US natural gas futures were mixed in after-hours trading on Thursday as a larger-than-expected storage build pressured the front-month price down.
The front-month Henry Hub contract slipped 0.10% to $3.001 per MMBtu, while the continuous contract rose 4.39% to $3.136/MMBtu.
The June contract, set to expire next week, traded between $2.98 and $3.066/MMBtu during the session.
Sentiment weakened after the US Energy Information Administration reported a 101 billion cubic foot injection into Lower 48 storage for the week ending May 15. The build exceeded both the five-year average increase of 92 Bcf and market expectations around 96 Bcf.
Total working gas stocks now stand at 2,391 Bcf, up 33 Bcf, or 6.6%, from a year earlier and 149 Bcf above the five-year seasonal average.
Weather-driven demand also faded after a short-lived East Coast heat event that had previously lifted power burn. Temperatures normalized on Thursday, reducing near-term consumption.
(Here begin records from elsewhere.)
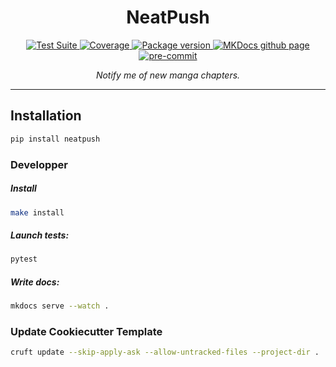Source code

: <h1 align="center"> NeatPush </h1>

<p align="center">
  <a href="https://github.com/gjeusel/neatpush/actions?query=workflow%3ACI+branch%3Amain">
      <img src="https://github.com/gjeusel/neatpush/workflows//CI/badge.svg?event=push&branch=main" alt="Test Suite" onerror="this.style.display='none'">
  </a>
  <a href="https://coverage-badge.samuelcolvin.workers.dev/redirect/gjeusel/neatpush" alt="Test Coverage" onerror="this.style.display='none'">
      <img src="https://coverage-badge.samuelcolvin.workers.dev/gjeusel/neatpush.svg" alt="Coverage">
  </a>
  <a href="https://pypi.org/project/neatpush/">
      <img src="https://badge.fury.io/py/neatpush.svg" alt="Package version" onerror="this.style.display='none'">
  </a>
  <a href="https://gjeusel.github.io/neatpush/">
    <img src="https://img.shields.io/badge/mkdocs-pages-brightgreen" alt="MKDocs github page">
  </a>
  <a href="https://github.com/pre-commit/pre-commit">
      <img src="https://img.shields.io/badge/pre--commit-enabled-brightgreen?logo=pre-commit&logoColor=white" alt="pre-commit">
  </a>
</p>

<p align="center">
  <em>Notify me of new manga chapters.</em>
</p>

---

## Installation

```bash
pip install neatpush
```

### Developper

##### Install

```bash
make install
```

##### Launch tests:

```bash
pytest
```

##### Write docs:

```bash
mkdocs serve --watch .
```

### Update Cookiecutter Template

```bash
cruft update --skip-apply-ask --allow-untracked-files --project-dir .
```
According to Celsius Energy, power burn on Wednesday fell to 34.3 Bcf, down 1.8 Bcf from the prior day but 6.3 Bcf above the same period last year. The firm also reported a seven-day average power burn of 30.6 Bcf/d for May 14-20, up 0.5 Bcf/d year over year.
On the supply side, BNEF data showed Lower-48 dry gas production at 110.4 Bcf/d on Thursday, up 2.4% year over year. Domestic demand came in at 71.2 Bcf/d, essentially flat, up 0.1% annually. Net flows to US LNG export terminals were estimated at 18.4 Bcf/d, rising 4.2% week over week after hitting lows earlier this week due to ongoing scheduled maintenance.
Looking ahead, Barchart, citing data from the Commodity Weather Group, said above-normal temperatures are expected across the western US and Upper Midwest into late May and early June, a factor that could boost medium-term demand.